Introduction to building, configuring, and using tcng for basic traffic shaping with the HTB and SFQ queuing disciplines.


Table of Contents

Preamble
Configuring Linux with QoS support
Obtaining, Configuring, and Compiling tcng
Writing Shaping Configurations With tcng
An Actual Real World Example
Monitoring
Aftermath
Links and Resources

Preamble

Traffic shaping on Linux has been possible for ages, but the tools and syntax have always been arcane and the machinery behind them magic. In 2001, Werner Almesberger began work on tcng, a replacement for the arcane and poorly documented tc command that comes bundled with the iproute2 package used for traffic control in conjunction with the Linux kernel. What follows is an attempt to demystify traffic control with tcng, including installation, configuration, and monitoring.

Configuring Linux with QoS support

Before you can actually use tcng to do any actual shaping and policing, you need to ensure the kernel on your target system, usually a router or firewall, has the appropriate support available. For a 2.4 series kernel, you will want to enable the following options under Networking options -> QoS and/or fair queueing:

[*] QoS and/or fair queueing
<M>   CBQ packet scheduler (NEW)
<M>   HTB packet scheduler (NEW)
<M>   CSZ packet scheduler (NEW)
<M>   The simplest PRIO pseudoscheduler (NEW)
<M>   RED queue (NEW)
<M>   SFQ queue (NEW)
<M>   TEQL queue (NEW)
<M>   TBF queue (NEW)
<M>   GRED queue (NEW)
<M>   Diffserv field marker (NEW)
[*]   QoS support (NEW)   
[*]     Rate estimator (NEW)
[*]   Packet classifier API (NEW)
<M>     TC index classifier (NEW)
<M>     Routing table based classifier (NEW)
<M>     Firewall based classifier (NEW)
<M>     U32 classifier (NEW)
<M>     Special RSVP classifier (NEW)
<M>     Special RSVP classifier for IPv6 (NEW)
[*]     Traffic policing (needed for in/egress) (NEW)

The selections for a 2.6 series kernel are identical to those listed above, under Device Drivers -> Networking support -> QoS and/or fair queueing.

Obtaining, Configuring, and Compiling tcng

You can fetch the latest version of tcng, version 9l at the time of this writing, from its Web site.

The build process will require a few additional packages.

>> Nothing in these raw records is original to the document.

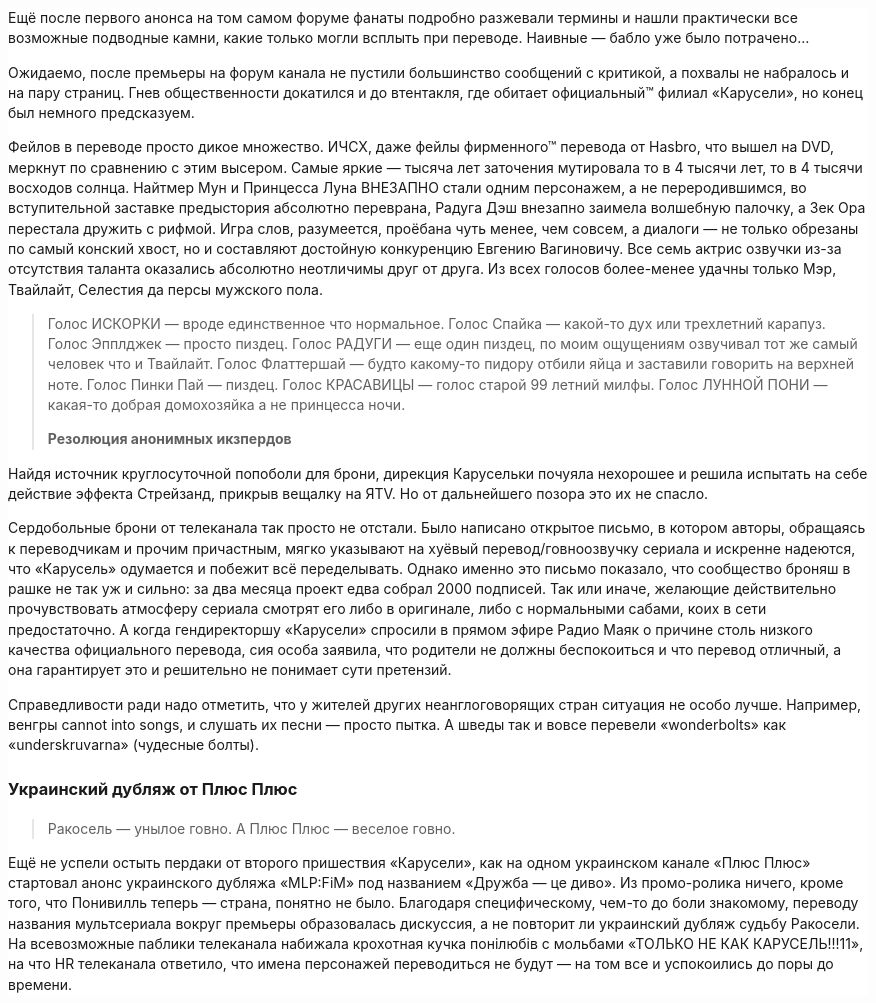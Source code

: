 Ещё после первого анонса на том самом форуме фанаты подробно разжевали термины и нашли практически все возможные подводные камни, какие только могли всплыть при переводе. Наивные — бабло уже было потрачено…

Ожидаемо, после премьеры на форум канала не пустили большинство сообщений с критикой, а похвалы не набралось и на пару страниц. Гнев общественности докатился и до втентакля, где обитает официальный™ филиал «Карусели», но конец был немного предсказуем.

Фейлов в переводе просто дикое множество. ИЧСХ, даже фейлы фирменного™ перевода от Hasbro, что вышел на DVD, меркнут по сравнению с этим высером. Самые яркие — тысяча лет заточения мутировала то в 4 тысячи лет, то в 4 тысячи восходов солнца. Найтмер Мун и Принцесса Луна ВНЕЗАПНО стали одним персонажем, а не переродившимся, во вступительной заставке предыстория абсолютно переврана, Радуга Дэш внезапно заимела волшебную палочку, а Зек Ора перестала дружить с рифмой. Игра слов, разумеется, проёбана чуть менее, чем совсем, а диалоги — не только обрезаны по самый конский хвост, но и составляют достойную конкуренцию Евгению Вагиновичу. Все семь актрис озвучки из-за отсутствия таланта оказались абсолютно неотличимы друг от друга. Из всех голосов более-менее удачны только Мэр, Твайлайт, Селестия да персы мужского пола.

>   Голос ИСКОРКИ — вроде единственное что нормальное. Голос Спайка — какой-то дух или трехлетний карапуз. Голос Эпплджек — просто пиздец. Голос РАДУГИ — еще один пиздец, по моим ощущениям озвучивал тот же самый человек что и Твайлайт. Голос Флаттершай — будто какому-то пидору отбили яйца и заставили говорить на верхней ноте. Голос Пинки Пай — пиздец. Голос КРАСАВИЦЫ — голос старой 99 летний милфы. Голос ЛУННОЙ ПОНИ — какая-то добрая домохозяйка а не принцесса ночи.
>
>   **Резолюция анонимных икзпердов**

Найдя источник круглосуточной попоболи для брони, дирекция Карусельки почуяла нехорошее и решила испытать на себе действие эффекта Стрейзанд, прикрыв вещалку на ЯTV. Но от дальнейшего позора это их не спасло.

Сердобольные брони от телеканала так просто не отстали. Было написано открытое письмо, в котором авторы, обращаясь к переводчикам и прочим причастным, мягко указывают на хуёвый перевод/говноозвучку сериала и искренне надеются, что «Карусель» одумается и побежит всё переделывать. Однако именно это письмо показало, что сообщество броняш в рашке не так уж и сильно: за два месяца проект едва собрал 2000 подписей. Так или иначе, желающие действительно прочувствовать атмосферу сериала смотрят его либо в оригинале, либо с нормальными сабами, коих в сети предостаточно. А когда гендиректоршу «Карусели» спросили в прямом эфире Радио Маяк о причине столь низкого качества официального перевода, сия особа заявила, что родители не должны беспокоиться и что перевод отличный, а она гарантирует это и решительно не понимает сути претензий.

Справедливости ради надо отметить, что у жителей других неанглоговорящих стран ситуация не особо лучше. Например, венгры cannot into songs, и слушать их песни — просто пытка. А шведы так и вовсе перевели «wonderbolts» как «underskruvarna» (чудесные болты).

### Украинский дубляж от Плюс Плюс

>   Ракосель — унылое говно. А Плюс Плюс — веселое говно.

Ещё не успели остыть пердаки от второго пришествия «Карусели», как на одном украинском канале «Плюс Плюс» стартовал анонс украинского дубляжа «MLP:FiM» под названием «Дружба — це диво». Из промо-ролика ничего, кроме того, что Понивилль теперь — страна, понятно не было. Благодаря специфическому, чем-то до боли знакомому, переводу названия мультсериала вокруг премьеры образовалась дискуссия, а не повторит ли украинский дубляж судьбу Ракосели. На всевозможные паблики телеканала набижала крохотная кучка понілюбів с мольбами «ТОЛЬКО НЕ КАК КАРУСЕЛЬ!!!11», на что HR телеканала ответило, что имена персонажей переводиться не будут — на том все и успокоились до поры до времени.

You will need a tarball of a recent Linux kernel version from the 2.4.x series. You will also need a copy of the iproute2 package. You can fetch iproute2-2.4.7-now-ss010824 from an archive. tcng uses some of the files from both packages to build a functional emulation of Linux's traffic control system, utilized by its tcsim simulator.

With those files at your disposal, unpack your tcng tarball in your favourite location. Then, execute configure with the paths to your kernel sources (need not be your running kernel) and the iproute2 package.

jasonb@faith:~/src/tcng$ ./configure -m -k /usr/src/linux-2.4.22.tar.bz2 \
  -i ~/src/iproute2-2.4.7-now-ss010824.tar.gz
Extracting files from /usr/src/linux-2.4.22.tar.bz2 ...
(may yield a few "Not found in archive" messages)
Extracted to ./linux-2.4.22/
Extracting files from /home/jasonb/src/iproute2-2.4.7-now-ss010824.tar.gz ...
(may yield a few "Not found in archive" messages)
Extracted to ./iproute2/
building tcsim:      yes
Kernel source:       /home/jasonb/src/tcng/./linux-2.4.22/
Kernel version:      2.4.22
iproute2 source:     /home/jasonb/src/tcng/./iproute2/
iproute2 version:    010824
Host byte order:     little endian
tcc command:         /home/jasonb/src/tcng/bin/tcc
YACC is:             yacc
$ is not identifier: -std=c99
building the manual: yes
install directory:   /usr/local

Once that process is complete, run make. On Debian GNU/Linux, and possibly other platforms, at the time of this writing there's a bug and your build will die. If you install the latest version, which is now 9m, things should compile fine without any modification.

In file included from /usr/include/bits/sigcontext.h:28,
                 from /usr/include/signal.h:326,
                 from tcsim.c:15:
/usr/include/asm/sigcontext.h:79: error: parse error before '*' token
/usr/include/asm/sigcontext.h:82: error: parse error before '}' token
make[2]: *** [tcsim.o] Error 1

Nuutti Kotivuori posted a solution on LARTC. Add #define __user and #define __kernel below. The file only exists after you have run through make and it fails.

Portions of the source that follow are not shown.